* Dataset items:
###

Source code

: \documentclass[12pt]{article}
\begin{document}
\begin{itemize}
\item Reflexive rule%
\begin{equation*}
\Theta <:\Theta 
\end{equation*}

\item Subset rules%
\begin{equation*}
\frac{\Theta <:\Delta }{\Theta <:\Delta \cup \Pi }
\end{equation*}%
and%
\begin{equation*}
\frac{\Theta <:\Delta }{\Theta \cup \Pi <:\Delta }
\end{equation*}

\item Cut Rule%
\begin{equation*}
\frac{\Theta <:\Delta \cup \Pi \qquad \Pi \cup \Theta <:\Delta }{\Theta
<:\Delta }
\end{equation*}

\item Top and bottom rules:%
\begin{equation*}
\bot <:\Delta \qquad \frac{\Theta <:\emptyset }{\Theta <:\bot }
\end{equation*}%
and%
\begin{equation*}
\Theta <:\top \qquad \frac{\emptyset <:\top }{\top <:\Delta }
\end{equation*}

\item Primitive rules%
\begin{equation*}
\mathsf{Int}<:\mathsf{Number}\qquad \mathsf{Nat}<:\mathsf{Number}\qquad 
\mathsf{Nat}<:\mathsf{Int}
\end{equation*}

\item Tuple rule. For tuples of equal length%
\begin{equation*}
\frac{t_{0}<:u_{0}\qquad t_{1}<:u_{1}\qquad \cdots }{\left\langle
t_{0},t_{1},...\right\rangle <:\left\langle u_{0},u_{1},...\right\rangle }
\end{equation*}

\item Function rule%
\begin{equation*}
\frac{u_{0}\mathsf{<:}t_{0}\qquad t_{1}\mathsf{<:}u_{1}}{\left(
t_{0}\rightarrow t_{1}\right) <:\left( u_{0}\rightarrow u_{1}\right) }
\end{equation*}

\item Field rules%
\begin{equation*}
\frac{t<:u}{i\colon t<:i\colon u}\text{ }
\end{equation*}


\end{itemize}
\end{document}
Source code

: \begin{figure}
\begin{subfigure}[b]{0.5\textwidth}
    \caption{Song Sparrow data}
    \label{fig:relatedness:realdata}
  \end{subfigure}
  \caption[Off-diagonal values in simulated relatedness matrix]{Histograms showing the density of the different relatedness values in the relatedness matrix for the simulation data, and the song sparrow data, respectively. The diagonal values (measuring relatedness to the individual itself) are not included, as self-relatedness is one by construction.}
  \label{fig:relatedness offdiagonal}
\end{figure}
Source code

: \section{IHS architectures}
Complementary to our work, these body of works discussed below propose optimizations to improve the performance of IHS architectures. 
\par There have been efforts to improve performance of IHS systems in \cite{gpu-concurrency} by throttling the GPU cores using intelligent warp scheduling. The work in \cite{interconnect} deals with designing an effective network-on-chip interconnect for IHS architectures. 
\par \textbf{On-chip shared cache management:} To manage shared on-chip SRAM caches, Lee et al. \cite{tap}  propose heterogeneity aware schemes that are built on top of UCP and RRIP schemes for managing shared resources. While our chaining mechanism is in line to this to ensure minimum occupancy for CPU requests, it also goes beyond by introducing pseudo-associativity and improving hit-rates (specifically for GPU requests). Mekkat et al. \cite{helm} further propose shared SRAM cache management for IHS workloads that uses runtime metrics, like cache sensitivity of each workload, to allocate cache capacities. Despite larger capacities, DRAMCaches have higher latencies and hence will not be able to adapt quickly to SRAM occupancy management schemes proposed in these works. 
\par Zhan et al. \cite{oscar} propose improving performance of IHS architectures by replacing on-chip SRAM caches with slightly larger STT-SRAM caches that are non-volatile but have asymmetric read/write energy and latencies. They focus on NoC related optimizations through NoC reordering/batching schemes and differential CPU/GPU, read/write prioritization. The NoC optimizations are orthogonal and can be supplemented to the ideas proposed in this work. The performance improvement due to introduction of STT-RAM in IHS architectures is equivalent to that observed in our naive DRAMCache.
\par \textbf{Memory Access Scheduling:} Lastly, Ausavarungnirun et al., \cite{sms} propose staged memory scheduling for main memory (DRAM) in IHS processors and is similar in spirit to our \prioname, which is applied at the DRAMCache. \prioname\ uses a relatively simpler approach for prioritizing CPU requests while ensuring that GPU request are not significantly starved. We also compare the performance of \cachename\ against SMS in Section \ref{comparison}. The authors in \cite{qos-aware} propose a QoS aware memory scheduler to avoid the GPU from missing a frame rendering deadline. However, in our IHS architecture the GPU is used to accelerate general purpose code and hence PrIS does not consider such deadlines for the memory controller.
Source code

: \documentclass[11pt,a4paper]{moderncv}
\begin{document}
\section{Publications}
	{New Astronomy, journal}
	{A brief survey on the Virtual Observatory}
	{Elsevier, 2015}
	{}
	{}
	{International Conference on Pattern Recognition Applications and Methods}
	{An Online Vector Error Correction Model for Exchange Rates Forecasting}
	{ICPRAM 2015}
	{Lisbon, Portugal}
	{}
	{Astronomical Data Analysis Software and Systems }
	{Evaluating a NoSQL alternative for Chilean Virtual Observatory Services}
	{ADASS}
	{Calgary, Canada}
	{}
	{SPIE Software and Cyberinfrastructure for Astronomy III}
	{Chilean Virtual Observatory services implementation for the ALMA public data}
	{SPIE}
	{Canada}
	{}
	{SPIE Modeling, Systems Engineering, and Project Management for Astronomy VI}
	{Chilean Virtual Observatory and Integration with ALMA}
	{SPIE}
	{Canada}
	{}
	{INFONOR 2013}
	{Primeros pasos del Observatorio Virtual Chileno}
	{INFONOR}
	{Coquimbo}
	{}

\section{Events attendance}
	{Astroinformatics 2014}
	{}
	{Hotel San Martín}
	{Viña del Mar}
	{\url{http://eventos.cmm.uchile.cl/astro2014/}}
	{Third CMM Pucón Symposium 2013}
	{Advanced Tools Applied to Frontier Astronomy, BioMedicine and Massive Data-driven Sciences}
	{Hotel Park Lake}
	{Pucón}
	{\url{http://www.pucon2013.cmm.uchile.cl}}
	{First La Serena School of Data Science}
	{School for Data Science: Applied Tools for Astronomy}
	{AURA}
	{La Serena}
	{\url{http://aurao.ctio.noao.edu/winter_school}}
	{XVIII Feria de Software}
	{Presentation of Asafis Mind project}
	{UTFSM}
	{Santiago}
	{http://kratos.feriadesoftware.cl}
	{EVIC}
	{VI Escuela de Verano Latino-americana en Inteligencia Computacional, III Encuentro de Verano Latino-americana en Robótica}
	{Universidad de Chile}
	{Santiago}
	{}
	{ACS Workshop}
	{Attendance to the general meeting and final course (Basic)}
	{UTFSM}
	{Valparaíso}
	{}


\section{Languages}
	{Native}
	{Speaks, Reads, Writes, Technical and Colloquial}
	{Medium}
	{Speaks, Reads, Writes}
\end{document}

###

* Problem details: Which lines above hold the string "Delta"? Copy each of them.

* Result of the exercise:
\frac{\Theta <:\Delta }{\Theta <:\Delta \cup \Pi }
\frac{\Theta <:\Delta }{\Theta \cup \Pi <:\Delta }
\frac{\Theta <:\Delta \cup \Pi \qquad \Pi \cup \Theta <:\Delta }{\Theta
<:\Delta }
\bot <:\Delta \qquad \frac{\Theta <:\emptyset }{\Theta <:\bot }
\Theta <:\top \qquad \frac{\emptyset <:\top }{\top <:\Delta }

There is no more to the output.